Macros do syntax transformations, I don’t think you need them here.


#6

That’s a very healthy attitude! I would not recommend macros for this. The way I usually solve it is to have a single function with your iteration pattern, and extract any usage-specific code to functions that you pass as arguments. Example:

function pairwise_iteration(op, vector::AbstractVector)
    s = zero(eltype(vector))
    for i = 1:2:length(vector)
        s += op(vector[i], vector[i+1])
    end
    s
end

Which can be called like this:

julia> pairwise_iteration(+, [1,2,3,4])
10

julia> pairwise_iteration(*, [1,2,3,4])
14

julia> my_op(a, b) = a^2 + b^3
my_op (generic function with 1 method)

julia> pairwise_iteration(my_op, [1,2,3,4])
82

Btw, also note the zero(eltype(vector)) for type stability. I saw that you didn’t use this in your euc_dist function. It’s not required, but may increase performance.


#7

I ended up making an iterator, since I was repeatedly calculating the same view on an array.

"""
Duplicate data and indexing arithmetic to avoid
using a LIFO queue or negative indexing.
"""
mutable struct t_iter
    data::Vector{Float64}
    t::Vector{Float64}
    length::Int
    q_len::Int

    function t_iter(data::Vector{Float64}, q_len::Int)
        return new(data, zeros(Float64, 2*length(data)), length(data), q_len)
    end
end


function Base.iterate(data::t_iter, d_i=1)
    if d_i >= data.length
        return nothing
    end

    dat = data.data[d_i]

    t_idx = ((d_i - 1) % data.q_len) + 1
    data.t[t_idx] = dat
    data.t[t_idx + data.q_len] = dat

    return ((d_i, dat, data.t), d_i+1)
end

#8

Is IterTools.partition what you need? There is also Base.Iterators.partition but I guess you need overlapping sliding windows. Note that IterTools.partition returns a tuple while Base.Iterators.partition returns a view. If your sub-sequence is small enough, IterTools.partition sounds like a way to go. (It would be nice if Base.Iterators.partition had the step argument as in IterTools.partition…)


#9

Maybe? I’m still not at the point with my code (which is adapted from a C library) where I can confidently hold all the operations in my head.


#10

Just in case you don’t know this approach, here the simple way for your ignore_bias using the convolution product.

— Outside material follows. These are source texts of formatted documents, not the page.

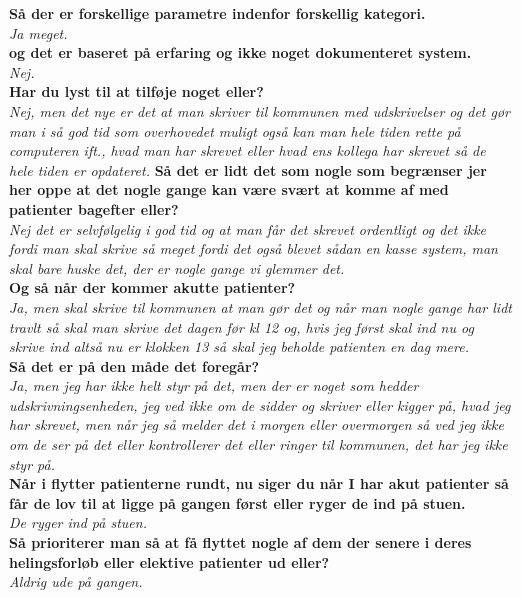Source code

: \noindent
\textbf{Så der er forskellige parametre indenfor forskellig kategori.}\\
\noindent
\textit{Ja meget.}\\
\noindent
\textbf{og det er baseret på erfaring og ikke noget dokumenteret system.}\\
\noindent
\textit{ Nej.}\\
\noindent
\textbf{Har du lyst til at tilføje noget eller?}\\
\noindent
\textit{Nej, men det nye er det at man skriver til kommunen med udskrivelser og det gør man i så god tid som overhovedet muligt også kan man hele tiden rette på computeren ift., hvad man har skrevet eller hvad ens kollega har skrevet så de hele tiden er opdateret. }
\textbf{Så det er lidt det som nogle som begrænser jer her oppe at det nogle gange kan være svært at komme af med patienter bagefter eller?}\\
\noindent
\textit{Nej det er selvfølgelig i god tid og at man får det skrevet ordentligt og det ikke fordi man skal skrive så meget fordi det også blevet sådan en kasse system, man skal bare huske det, der er nogle gange vi glemmer det.}\\
\noindent
\textbf{Og så når der kommer akutte patienter?}\\
\noindent
\textit{Ja, men skal skrive til kommunen at man gør det og når man nogle gange har lidt travlt så skal man skrive det dagen før kl 12 og, hvis jeg først skal ind nu og skrive ind altså nu er klokken 13 så skal jeg beholde patienten en dag mere.}\\
\noindent
\textbf{Så det er på den måde det foregår?}\\
\noindent
\textit{Ja, men jeg har ikke helt styr på det, men der er noget som hedder udskrivningsenheden, jeg ved ikke om de sidder og skriver eller kigger på, hvad jeg har skrevet, men når jeg så melder det i morgen eller overmorgen så ved jeg ikke om de ser på det eller kontrollerer det eller ringer til kommunen, det har jeg ikke styr på.}\\
\noindent
\textbf{Når i flytter patienterne rundt, nu siger du når I har akut patienter så får de lov til at ligge på gangen først eller ryger de ind på stuen.}\\
\noindent
\textit{De ryger ind på stuen.}\\
\noindent
\textbf{Så prioriterer man så at få flyttet nogle af dem der senere i deres helingsforløb eller elektive patienter ud eller?}\\
\noindent
\textit{ Aldrig ude på gangen.}\\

Let m=length(query), N=length(data) and D[k]=data[k:k+m], let Q be the normalized query and DM[k] the constant vector such that the mean of D[k]-DM[k] is zero. Then, you need to compute for each k the following:

obj[k] = (D[k] - DM[k] -Q[k])^2 = D[k]^2 + DM[k]^2 + Q[k]^2 - 2<D[k],DM[k]> - 2 <D[k],Q> - 2 <DM[k],Q>

Now, <DM[k], Q> = <D[k], DM[k]> = 0 for all k, and hence your objective function is

obj[k] = D[k]^2 +Q^2 - 2<D[k],Q>

Now Q^2 is independent of the offset, and <D[k], Q>=convolution(D,Q)[k], and D[k]^2 can be computed for all k in O(N)

Computing the convolution: https://github.com/aamini/FastConv.jl might work, if you locally merge the PRs that fix this for julia 1.0. Otherwise, someone here will find you a package that does the job (I am not up to date with that part of the ecosystem).

If m is large, then you win a complexity class (via fast fourier transform for the convolution); if m is small, then you still win, because somebody else wrote fast simd/gpu code for convolutions with small kernels.

Homework exercise: Represent ignore_scale via convolutions.


#11

I think this is what is done in MASS. I had forgotten about it. Thank you for reminding me.